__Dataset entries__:
* * * * * * *
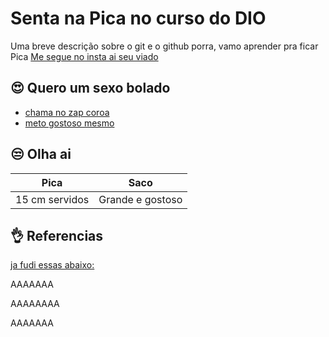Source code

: # Senta na Pica no curso do DIO

Uma breve descrição sobre o git e o github porra, vamo aprender pra ficar Pica
[Me segue no insta ai seu viado](https://instagram.com/raphathc)

## 😍 Quero um sexo bolado
- [chama no zap coroa](21980475566)
- [meto gostoso mesmo](oi)

## 😒 Olha ai

| Pica | Saco |
|------|------|
| 15 cm servidos | Grande e gostoso|

## 👌 Referencias
[ja fudi essas abaixo:]()

AAAAAAA

AAAAAAAA

AAAAAAA

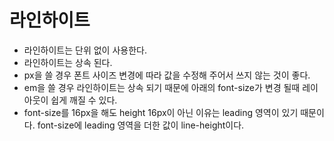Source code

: # 라인하이트

- 라인하이트는 단위 없이 사용한다.
- 라인하이트는 상속 된다.
- px을 쓸 경우 폰트 사이즈 변경에 따라 값을 수정해 주어서 쓰지 않는 것이 좋다.
- em을 쓸 경우 라인하이트는 상속 되기 때문에 아래의 font-size가 변경 될때 레이아웃이 쉽게 깨질 수 있다.
- font-size를 16px을 해도 height 16px이 아닌 이유는 leading 영역이 있기 때문이다. font-size에 leading 영역을 더한 값이 line-height이다.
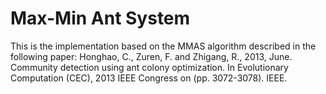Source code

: # Max-Min Ant System
This is the implementation based on the MMAS algorithm described in the following paper: 
Honghao, C., Zuren, F. and Zhigang, R., 2013, June. Community detection using ant colony optimization. In Evolutionary Computation (CEC), 2013 IEEE Congress on (pp. 3072-3078). IEEE.
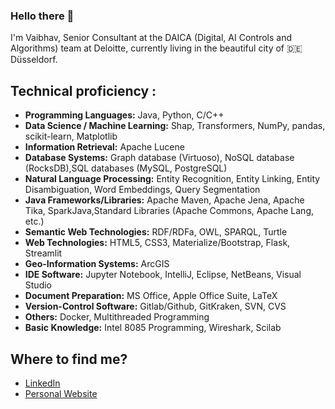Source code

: ### Hello there 👋

I'm Vaibhav, Senior Consultant at the DAICA (Digital, AI Controls and Algorithms) team at Deloitte, currently living in the beautiful city of :de: Düsseldorf.

## Technical proficiency :

* **Programming Languages:** Java, Python, C/C++
* **Data Science / Machine Learning:** Shap, Transformers, NumPy, pandas, scikit-learn, Matplotlib
* **Information Retrieval:** Apache Lucene
* **Database Systems:** Graph database (Virtuoso), NoSQL database (RocksDB),SQL databases (MySQL, PostgreSQL)
* **Natural Language Processing:** Entity Recognition, Entity Linking, Entity Disambiguation, Word Embeddings, Query Segmentation
* **Java Frameworks/Libraries:** Apache Maven, Apache Jena, Apache Tika, SparkJava,Standard Libraries (Apache Commons, Apache Lang, etc.)
* **Semantic Web Technologies:** RDF/RDFa, OWL, SPARQL, Turtle
* **Web Technologies:** HTML5, CSS3, Materialize/Bootstrap, Flask, Streamlit
* **Geo-Information Systems:** ArcGIS
* **IDE Software:** Jupyter Notebook, IntelliJ, Eclipse, NetBeans, Visual Studio
* **Document Preparation:** MS Office, Apple Office Suite, LaTeX
* **Version-Control Software:** Gitlab/Github, GitKraken, SVN, CVS
* **Others:** Docker, Multithreaded Programming
* **Basic Knowledge:** Intel 8085 Programming, Wireshark, Scilab

## Where to find me?

* [LinkedIn](https://www.linkedin.com/in/vkasturia/) 
* [Personal Website](https://www.vaibhavkasturia.com)
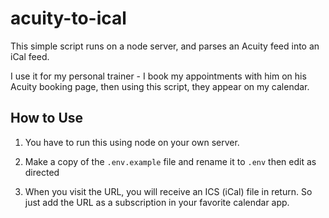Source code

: # acuity-to-ical

This simple script runs on a node server, and parses an Acuity feed into an iCal feed.

I use it for my personal trainer - I book my appointments with him on his Acuity booking page, then using this script, they appear on my calendar.

## How to Use

1. You have to run this using node on your own server.

2. Make a copy of the `.env.example` file and rename it to `.env` then edit as directed

3. When you visit the URL, you will receive an ICS (iCal) file in return. So just add the URL as a subscription in your favorite calendar app.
* * * * * * *
__The problem__: The lines above from the one with "Hello there 👋" through the one with "NetBeans, Visual Studio" are to be duplicated exactly, ends included, with nothing added.

__Written answer__:
: ### Hello there 👋

I'm Vaibhav, Senior Consultant at the DAICA (Digital, AI Controls and Algorithms) team at Deloitte, currently living in the beautiful city of :de: Düsseldorf.

## Technical proficiency :

* **Programming Languages:** Java, Python, C/C++
* **Data Science / Machine Learning:** Shap, Transformers, NumPy, pandas, scikit-learn, Matplotlib
* **Information Retrieval:** Apache Lucene
* **Database Systems:** Graph database (Virtuoso), NoSQL database (RocksDB),SQL databases (MySQL, PostgreSQL)
* **Natural Language Processing:** Entity Recognition, Entity Linking, Entity Disambiguation, Word Embeddings, Query Segmentation
* **Java Frameworks/Libraries:** Apache Maven, Apache Jena, Apache Tika, SparkJava,Standard Libraries (Apache Commons, Apache Lang, etc.)
* **Semantic Web Technologies:** RDF/RDFa, OWL, SPARQL, Turtle
* **Web Technologies:** HTML5, CSS3, Materialize/Bootstrap, Flask, Streamlit
* **Geo-Information Systems:** ArcGIS
* **IDE Software:** Jupyter Notebook, IntelliJ, Eclipse, NetBeans, Visual Studio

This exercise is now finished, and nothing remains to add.